I'd missed her, so I guess I'm not surprised when my breath catches in my throat and my heart feels like it stopped the second she entered my line of sight. I had to squash down the euphoria that I'd felt by reminding myself that she wasn't "real", that I was hallucinating just as I had earlier with Chase before I could truly breathe normally again.
Wilson had explained my Chase "sighting" away, and I had been grateful for it. But as I watched her walk by on the lower level, I had hoped that Wilson couldn't explain hers away so easily. I wanted her to be "real" and not some vision I had cooked up again.

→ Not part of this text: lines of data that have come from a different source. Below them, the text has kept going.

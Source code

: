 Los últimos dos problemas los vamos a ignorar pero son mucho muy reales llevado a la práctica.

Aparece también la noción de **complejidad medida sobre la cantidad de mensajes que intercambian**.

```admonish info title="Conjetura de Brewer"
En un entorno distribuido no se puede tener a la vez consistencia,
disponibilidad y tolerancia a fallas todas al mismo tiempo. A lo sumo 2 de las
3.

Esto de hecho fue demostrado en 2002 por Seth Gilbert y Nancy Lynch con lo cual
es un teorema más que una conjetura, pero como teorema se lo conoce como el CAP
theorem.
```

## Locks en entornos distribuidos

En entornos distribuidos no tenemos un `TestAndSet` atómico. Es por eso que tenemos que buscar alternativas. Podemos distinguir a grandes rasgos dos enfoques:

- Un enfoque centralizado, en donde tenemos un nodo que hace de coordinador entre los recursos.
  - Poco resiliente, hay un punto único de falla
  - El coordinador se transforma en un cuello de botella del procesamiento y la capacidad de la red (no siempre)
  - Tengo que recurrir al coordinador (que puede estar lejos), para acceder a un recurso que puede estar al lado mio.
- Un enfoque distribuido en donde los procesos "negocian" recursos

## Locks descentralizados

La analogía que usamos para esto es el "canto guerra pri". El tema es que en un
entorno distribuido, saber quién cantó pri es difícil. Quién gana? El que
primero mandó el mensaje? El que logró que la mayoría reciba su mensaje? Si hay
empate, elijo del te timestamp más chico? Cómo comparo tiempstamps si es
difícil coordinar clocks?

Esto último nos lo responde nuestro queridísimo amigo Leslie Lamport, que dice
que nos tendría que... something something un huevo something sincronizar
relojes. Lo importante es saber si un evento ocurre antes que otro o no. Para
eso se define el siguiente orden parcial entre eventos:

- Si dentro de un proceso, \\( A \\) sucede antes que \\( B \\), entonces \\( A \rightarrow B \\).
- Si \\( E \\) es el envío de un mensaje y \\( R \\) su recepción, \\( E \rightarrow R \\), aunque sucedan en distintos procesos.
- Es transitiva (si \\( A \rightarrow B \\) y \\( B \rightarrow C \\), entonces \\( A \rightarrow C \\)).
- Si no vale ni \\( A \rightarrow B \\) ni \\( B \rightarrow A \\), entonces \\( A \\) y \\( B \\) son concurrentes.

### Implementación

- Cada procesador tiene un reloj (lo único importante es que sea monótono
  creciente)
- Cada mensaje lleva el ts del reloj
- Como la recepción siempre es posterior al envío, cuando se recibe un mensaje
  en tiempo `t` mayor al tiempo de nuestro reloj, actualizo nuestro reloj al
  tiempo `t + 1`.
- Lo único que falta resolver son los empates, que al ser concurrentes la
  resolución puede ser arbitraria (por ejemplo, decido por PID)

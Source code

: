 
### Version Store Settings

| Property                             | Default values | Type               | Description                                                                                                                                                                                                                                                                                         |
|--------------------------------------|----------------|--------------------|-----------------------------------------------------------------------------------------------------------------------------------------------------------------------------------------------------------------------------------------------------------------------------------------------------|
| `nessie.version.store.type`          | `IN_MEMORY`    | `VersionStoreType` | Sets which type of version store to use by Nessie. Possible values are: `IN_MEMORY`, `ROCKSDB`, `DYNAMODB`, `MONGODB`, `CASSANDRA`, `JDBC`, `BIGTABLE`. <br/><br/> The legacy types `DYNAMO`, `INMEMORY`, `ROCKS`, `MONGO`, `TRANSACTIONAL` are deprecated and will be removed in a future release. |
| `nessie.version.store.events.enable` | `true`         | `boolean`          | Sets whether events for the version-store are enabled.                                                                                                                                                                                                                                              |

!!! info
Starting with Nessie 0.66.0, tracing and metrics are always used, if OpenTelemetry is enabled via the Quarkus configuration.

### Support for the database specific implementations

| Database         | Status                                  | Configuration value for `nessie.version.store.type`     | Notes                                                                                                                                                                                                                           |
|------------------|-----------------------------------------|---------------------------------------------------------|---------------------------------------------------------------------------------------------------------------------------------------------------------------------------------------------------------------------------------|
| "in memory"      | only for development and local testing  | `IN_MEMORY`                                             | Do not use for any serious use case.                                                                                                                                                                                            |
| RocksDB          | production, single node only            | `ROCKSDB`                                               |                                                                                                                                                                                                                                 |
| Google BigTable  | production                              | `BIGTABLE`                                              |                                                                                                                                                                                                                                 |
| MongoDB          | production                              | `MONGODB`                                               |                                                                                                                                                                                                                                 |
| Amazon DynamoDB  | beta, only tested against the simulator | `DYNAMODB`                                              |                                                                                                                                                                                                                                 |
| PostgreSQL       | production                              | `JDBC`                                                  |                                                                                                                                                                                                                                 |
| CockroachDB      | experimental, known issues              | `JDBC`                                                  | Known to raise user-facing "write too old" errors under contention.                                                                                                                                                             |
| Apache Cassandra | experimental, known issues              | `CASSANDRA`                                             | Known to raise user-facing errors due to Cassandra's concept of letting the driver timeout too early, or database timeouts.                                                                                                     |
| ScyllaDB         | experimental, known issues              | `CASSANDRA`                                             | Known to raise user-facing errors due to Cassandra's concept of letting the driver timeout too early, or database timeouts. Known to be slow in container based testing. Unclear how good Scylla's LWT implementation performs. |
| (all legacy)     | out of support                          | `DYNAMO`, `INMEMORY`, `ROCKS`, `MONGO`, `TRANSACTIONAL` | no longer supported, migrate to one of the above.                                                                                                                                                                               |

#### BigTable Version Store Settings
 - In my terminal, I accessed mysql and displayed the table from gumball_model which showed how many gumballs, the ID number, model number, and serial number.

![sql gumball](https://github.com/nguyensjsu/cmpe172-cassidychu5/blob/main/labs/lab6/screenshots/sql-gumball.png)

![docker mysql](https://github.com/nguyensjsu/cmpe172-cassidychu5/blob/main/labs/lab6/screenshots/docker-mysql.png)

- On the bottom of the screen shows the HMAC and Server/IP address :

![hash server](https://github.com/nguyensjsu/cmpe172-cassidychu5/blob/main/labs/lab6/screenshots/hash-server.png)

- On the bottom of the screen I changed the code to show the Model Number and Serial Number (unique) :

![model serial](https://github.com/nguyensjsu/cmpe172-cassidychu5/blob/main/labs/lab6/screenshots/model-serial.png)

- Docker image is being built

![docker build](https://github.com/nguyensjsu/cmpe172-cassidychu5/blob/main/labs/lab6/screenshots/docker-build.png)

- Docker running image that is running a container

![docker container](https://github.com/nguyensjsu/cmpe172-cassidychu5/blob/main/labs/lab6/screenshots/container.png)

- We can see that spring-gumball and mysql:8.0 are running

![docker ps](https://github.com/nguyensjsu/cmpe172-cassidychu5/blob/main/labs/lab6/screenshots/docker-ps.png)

Ok...I was crushed – not that I'd ever admit it to anyone – when Wilson told me that she and Chase had gotten engaged. I am no fool. I knew she would move on eventually, she couldn't stay in love with me forever. I just hadn't expected it to be so soon. Damn! A little more pining on her part would have been nice. Stacy was worth at least five years of pining on my part. I figured I would at least be worth half of that even for a non-relationship, especially if I meant as much to her as I thought I did.
Still, the second after Chase's presence had been confirmed, I wanted to seek her out. If I hadn't been in the middle of surgery, that's exactly what I would have done. In fact, it was exactly what I did as soon as my patient was squared away. It seemed as if some strange force was pulling me like a tractor beam to this woman---this puzzle who I had picked at like an unwanted scab and who I'd pushed away—looked intolerably amazing and seemed to be doing just fine without me. Damn! What did I expect--- for her to shrivel up and die just because I wasn't a part of her life anymore?
Now as I stand in the ER and watch her effortlessly treat her patient, I feel my chest tighten and my breath catch once again. I am struck by how beautiful she really is and struggle against the desire to reach out for her--to make sure she is really "real" even though Wilson has already confirmed it.
I am longing for simpler times when I could deny my feelings for her. Because now that I can't, I constantly feel as if I want to crawl out of my own skin if it would calm my nerves just a small amount. My body betrays me. It aches to feel her against me. My lips want hers once again. My fingers beg to thread through hers or tangle in her long hair. Damn! I want her...need her.
It's a challenge to find my voice when she looks up at me. I still can't believe that she's been here, right under my nose, for three weeks and I didn't know it. It wasn't that long ago that I was down here looking for doctors to help me treat my first patient alone, how did I miss her then? I can't seem to think straight as she heads towards me. It's not until she is standing right in front of me that I know what I want to say. "Did you miss me?"
Cameron smiles, "Of course. Why do you think I'm still here?"
There's a new confidence in her and a certain look in her eye. I think I like it. It puts all my nerve endings on alert. Her smile causes my chest to constrict. I know without a doubt that "trouble"wasn't a strong enough word to describe what I've gotten myself into. Everybody lies, but I'm not lying to myself. She said I'd be fine when she left. She can't know that I haven't been, and I'm far worse off now that she's back. Damn! Damn! Damn! Where's Wilson when I need him?